§ Goal of the exercise
Start with the first line of the data and end with the line that holds "Dobrushin route in"; write out each one exactly.

== Segment start ==

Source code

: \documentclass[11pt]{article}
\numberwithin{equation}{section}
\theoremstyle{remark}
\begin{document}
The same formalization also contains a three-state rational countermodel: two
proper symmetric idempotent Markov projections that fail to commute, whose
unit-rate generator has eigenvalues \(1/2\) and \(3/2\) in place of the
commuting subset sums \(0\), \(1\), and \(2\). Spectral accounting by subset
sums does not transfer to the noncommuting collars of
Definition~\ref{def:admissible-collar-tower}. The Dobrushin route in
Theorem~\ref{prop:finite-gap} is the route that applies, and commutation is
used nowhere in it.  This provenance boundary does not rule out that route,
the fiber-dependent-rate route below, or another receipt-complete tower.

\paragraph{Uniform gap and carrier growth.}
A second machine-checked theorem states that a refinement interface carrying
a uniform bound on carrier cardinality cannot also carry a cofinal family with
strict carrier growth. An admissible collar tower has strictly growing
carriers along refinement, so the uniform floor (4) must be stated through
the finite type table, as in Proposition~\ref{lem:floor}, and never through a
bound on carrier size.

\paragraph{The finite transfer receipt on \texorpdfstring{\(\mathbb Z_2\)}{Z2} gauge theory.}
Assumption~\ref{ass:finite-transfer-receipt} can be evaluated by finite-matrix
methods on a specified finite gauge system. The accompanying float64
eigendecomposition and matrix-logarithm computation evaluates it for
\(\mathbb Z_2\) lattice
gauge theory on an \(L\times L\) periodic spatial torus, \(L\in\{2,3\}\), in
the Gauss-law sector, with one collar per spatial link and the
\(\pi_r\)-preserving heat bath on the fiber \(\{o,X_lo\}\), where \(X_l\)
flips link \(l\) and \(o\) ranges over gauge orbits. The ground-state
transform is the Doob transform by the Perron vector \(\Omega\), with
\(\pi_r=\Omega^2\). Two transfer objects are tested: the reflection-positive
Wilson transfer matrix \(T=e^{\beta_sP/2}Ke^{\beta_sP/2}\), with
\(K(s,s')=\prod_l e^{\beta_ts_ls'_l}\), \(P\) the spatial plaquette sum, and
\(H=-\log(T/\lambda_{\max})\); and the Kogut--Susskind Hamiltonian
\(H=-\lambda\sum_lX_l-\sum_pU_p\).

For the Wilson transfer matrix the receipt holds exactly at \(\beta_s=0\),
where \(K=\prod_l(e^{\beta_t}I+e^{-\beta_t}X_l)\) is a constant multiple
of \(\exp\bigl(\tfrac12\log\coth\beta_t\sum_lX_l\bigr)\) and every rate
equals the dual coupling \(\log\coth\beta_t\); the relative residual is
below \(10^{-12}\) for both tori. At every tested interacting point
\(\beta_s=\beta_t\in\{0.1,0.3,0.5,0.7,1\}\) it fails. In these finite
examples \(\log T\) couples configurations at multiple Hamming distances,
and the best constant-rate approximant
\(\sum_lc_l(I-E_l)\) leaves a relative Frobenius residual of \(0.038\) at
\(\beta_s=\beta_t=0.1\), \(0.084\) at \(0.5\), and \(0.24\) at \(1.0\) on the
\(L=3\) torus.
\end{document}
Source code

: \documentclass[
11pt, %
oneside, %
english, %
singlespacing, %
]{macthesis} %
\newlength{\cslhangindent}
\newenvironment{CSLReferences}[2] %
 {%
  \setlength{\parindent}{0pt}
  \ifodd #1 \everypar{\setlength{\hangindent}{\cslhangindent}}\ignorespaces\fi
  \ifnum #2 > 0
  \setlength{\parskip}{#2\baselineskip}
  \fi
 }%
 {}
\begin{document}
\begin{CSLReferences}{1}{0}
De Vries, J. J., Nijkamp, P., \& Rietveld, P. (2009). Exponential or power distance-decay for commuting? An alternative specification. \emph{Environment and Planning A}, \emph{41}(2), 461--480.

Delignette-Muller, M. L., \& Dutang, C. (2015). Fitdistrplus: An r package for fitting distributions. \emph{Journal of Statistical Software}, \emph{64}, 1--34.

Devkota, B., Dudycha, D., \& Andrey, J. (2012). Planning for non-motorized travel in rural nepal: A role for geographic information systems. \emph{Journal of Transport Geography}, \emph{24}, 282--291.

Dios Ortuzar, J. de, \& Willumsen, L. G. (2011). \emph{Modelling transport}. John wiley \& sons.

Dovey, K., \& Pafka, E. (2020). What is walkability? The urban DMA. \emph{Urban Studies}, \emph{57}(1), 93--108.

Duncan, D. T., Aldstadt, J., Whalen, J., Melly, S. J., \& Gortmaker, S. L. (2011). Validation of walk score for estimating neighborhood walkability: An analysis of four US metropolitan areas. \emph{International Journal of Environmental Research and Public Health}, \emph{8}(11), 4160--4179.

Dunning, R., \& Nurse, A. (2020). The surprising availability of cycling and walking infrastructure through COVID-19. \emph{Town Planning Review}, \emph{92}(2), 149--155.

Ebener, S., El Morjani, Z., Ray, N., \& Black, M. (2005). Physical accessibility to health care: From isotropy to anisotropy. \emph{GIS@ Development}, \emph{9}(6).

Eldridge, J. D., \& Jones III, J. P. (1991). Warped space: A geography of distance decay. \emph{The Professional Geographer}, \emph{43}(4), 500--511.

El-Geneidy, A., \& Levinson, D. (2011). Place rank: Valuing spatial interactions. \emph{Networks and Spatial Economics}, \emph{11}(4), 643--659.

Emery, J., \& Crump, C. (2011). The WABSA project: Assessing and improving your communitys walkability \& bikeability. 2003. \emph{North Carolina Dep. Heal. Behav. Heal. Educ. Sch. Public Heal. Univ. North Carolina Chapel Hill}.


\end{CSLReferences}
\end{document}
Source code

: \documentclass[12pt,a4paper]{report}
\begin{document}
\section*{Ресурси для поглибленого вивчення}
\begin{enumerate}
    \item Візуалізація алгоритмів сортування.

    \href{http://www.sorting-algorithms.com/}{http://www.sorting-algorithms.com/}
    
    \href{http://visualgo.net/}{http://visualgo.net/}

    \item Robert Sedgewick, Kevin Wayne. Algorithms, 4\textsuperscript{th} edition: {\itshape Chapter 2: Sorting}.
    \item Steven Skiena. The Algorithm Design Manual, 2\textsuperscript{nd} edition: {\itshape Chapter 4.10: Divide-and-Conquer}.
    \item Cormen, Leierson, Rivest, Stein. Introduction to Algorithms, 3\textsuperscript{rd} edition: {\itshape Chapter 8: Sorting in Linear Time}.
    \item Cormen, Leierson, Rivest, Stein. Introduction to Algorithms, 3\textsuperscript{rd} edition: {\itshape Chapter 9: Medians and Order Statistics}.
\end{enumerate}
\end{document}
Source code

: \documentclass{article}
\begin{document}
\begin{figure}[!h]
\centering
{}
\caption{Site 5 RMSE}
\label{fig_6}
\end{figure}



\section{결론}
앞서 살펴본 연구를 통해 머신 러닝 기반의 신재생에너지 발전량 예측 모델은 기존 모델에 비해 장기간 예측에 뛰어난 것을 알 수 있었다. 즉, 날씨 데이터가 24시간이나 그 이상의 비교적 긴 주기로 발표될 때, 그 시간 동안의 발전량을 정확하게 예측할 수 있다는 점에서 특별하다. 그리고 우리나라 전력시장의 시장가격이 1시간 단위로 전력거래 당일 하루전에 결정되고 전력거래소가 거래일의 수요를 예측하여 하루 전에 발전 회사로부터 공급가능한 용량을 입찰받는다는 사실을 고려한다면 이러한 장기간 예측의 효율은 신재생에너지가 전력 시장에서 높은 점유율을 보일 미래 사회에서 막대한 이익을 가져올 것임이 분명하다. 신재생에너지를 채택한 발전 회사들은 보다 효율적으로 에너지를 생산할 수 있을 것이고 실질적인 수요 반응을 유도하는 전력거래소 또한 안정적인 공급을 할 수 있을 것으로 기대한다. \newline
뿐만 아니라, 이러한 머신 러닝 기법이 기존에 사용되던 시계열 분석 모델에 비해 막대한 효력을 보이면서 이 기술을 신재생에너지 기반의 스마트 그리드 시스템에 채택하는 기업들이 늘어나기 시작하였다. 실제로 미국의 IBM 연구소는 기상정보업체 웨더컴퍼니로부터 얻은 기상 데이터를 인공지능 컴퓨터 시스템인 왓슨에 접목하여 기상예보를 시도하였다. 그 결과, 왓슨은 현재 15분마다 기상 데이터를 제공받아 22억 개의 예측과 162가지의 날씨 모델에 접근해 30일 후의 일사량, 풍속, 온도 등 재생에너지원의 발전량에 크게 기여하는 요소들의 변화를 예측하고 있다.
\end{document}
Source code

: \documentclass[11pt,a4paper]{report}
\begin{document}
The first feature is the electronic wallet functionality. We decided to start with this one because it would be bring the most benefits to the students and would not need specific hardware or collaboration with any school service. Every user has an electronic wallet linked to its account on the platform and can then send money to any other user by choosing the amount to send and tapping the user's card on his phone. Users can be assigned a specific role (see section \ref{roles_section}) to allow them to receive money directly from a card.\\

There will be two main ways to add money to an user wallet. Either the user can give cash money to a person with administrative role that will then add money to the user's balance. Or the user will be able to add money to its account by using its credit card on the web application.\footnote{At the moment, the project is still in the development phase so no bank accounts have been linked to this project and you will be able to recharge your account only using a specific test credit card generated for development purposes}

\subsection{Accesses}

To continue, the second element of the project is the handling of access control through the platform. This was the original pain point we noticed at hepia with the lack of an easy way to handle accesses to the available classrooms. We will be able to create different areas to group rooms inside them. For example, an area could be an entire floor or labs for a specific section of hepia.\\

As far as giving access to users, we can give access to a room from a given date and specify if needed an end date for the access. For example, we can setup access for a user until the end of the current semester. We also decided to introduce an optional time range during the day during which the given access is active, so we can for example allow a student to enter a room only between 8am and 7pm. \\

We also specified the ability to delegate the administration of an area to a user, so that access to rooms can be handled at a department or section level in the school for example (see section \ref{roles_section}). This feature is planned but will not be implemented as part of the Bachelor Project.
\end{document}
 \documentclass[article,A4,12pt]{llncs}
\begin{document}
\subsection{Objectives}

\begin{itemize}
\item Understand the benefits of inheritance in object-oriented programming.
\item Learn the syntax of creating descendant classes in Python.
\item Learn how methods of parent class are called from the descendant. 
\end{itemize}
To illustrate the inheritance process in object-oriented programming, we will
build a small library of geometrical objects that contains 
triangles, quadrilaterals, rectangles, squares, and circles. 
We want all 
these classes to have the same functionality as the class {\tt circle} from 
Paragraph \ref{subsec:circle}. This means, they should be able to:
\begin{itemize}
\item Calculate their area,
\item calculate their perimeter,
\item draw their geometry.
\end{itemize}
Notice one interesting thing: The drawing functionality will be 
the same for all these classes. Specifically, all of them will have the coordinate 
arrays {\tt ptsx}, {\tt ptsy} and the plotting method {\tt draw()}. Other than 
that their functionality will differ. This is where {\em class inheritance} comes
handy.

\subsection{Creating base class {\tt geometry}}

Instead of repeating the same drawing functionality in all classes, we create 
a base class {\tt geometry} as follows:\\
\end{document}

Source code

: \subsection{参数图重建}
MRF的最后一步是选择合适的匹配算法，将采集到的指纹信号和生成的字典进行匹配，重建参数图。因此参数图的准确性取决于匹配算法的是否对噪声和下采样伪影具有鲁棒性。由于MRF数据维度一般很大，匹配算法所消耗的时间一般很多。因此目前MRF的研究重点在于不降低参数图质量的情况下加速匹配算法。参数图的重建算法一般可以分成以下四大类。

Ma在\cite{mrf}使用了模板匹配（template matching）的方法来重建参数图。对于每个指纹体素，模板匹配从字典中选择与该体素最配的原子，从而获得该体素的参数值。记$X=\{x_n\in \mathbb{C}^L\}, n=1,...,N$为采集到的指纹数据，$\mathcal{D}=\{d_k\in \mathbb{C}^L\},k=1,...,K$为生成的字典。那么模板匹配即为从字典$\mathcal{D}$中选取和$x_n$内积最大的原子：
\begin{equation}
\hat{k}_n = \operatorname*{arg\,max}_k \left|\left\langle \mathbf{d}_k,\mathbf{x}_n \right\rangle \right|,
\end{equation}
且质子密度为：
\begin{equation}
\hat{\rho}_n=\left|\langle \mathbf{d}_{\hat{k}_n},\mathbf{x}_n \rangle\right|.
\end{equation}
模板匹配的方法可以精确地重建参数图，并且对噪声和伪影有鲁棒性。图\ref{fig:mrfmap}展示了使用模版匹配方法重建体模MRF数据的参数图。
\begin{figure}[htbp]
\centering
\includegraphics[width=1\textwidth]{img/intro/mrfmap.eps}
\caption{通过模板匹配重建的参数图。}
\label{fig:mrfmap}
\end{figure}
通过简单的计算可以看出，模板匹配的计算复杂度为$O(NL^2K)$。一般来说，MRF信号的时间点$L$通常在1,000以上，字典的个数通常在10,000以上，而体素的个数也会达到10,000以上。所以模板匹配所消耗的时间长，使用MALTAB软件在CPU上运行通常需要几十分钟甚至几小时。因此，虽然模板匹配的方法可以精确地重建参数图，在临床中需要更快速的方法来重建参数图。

== Segment end ==

§ Solution
Source code

: \documentclass[11pt]{article}
\numberwithin{equation}{section}
\theoremstyle{remark}
\begin{document}
The same formalization also contains a three-state rational countermodel: two
proper symmetric idempotent Markov projections that fail to commute, whose
unit-rate generator has eigenvalues \(1/2\) and \(3/2\) in place of the
commuting subset sums \(0\), \(1\), and \(2\). Spectral accounting by subset
sums does not transfer to the noncommuting collars of
Definition~\ref{def:admissible-collar-tower}. The Dobrushin route in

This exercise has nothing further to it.